Task to carry out: From the line with "Ask yourself |" through the final line below, restate each line word for word and return nothing else.
►
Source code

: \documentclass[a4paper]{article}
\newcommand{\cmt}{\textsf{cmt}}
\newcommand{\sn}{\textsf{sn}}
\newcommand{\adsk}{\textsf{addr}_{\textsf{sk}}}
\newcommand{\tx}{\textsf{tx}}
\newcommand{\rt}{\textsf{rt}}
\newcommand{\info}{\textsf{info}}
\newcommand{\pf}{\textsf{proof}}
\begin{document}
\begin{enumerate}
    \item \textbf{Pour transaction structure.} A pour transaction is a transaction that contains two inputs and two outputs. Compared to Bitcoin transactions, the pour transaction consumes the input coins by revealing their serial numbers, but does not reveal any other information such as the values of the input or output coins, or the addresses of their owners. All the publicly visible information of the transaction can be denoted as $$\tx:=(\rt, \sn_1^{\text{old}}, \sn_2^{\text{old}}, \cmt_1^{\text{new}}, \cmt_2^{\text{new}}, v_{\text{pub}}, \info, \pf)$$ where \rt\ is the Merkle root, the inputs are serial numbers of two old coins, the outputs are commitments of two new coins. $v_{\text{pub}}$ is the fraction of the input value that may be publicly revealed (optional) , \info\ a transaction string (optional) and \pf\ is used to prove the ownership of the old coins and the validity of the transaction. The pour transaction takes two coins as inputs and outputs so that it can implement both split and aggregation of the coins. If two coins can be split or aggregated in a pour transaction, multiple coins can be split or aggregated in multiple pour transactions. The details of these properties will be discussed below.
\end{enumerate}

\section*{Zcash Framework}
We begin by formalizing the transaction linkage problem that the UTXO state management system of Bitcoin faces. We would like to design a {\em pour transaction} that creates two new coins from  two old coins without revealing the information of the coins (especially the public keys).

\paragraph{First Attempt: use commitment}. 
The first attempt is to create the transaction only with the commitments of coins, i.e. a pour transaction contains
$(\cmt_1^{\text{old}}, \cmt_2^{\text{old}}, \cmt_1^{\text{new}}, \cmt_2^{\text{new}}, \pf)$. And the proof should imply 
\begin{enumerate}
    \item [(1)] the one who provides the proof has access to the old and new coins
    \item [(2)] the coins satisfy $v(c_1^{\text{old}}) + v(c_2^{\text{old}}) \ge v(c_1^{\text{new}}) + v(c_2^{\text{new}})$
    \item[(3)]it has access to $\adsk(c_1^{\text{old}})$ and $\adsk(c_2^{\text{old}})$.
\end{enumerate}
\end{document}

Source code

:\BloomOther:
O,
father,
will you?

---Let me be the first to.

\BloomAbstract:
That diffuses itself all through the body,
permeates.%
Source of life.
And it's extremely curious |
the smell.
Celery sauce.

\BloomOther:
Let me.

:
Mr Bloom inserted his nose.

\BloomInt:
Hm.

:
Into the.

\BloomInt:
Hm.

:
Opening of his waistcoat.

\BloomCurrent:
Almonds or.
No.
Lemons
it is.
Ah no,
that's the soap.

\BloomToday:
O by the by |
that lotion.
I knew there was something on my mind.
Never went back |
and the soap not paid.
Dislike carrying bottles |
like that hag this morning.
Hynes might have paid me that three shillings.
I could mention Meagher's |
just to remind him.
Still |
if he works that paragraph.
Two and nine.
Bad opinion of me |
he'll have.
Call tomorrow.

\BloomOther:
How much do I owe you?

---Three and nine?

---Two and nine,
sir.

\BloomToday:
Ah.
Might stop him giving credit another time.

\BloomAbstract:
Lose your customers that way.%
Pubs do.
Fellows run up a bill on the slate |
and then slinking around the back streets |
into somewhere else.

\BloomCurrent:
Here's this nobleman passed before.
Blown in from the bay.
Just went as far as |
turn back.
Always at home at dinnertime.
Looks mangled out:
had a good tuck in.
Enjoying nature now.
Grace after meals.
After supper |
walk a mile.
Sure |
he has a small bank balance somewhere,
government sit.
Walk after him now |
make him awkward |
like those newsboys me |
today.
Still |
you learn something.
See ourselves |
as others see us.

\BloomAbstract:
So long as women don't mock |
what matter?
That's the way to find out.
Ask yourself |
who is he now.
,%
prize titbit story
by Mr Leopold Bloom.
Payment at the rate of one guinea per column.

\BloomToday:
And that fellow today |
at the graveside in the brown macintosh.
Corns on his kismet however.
◄
Exercise response:
Ask yourself |
who is he now.
,%
prize titbit story
by Mr Leopold Bloom.
Payment at the rate of one guinea per column.

\BloomToday:
And that fellow today |
at the graveside in the brown macintosh.
Corns on his kismet however.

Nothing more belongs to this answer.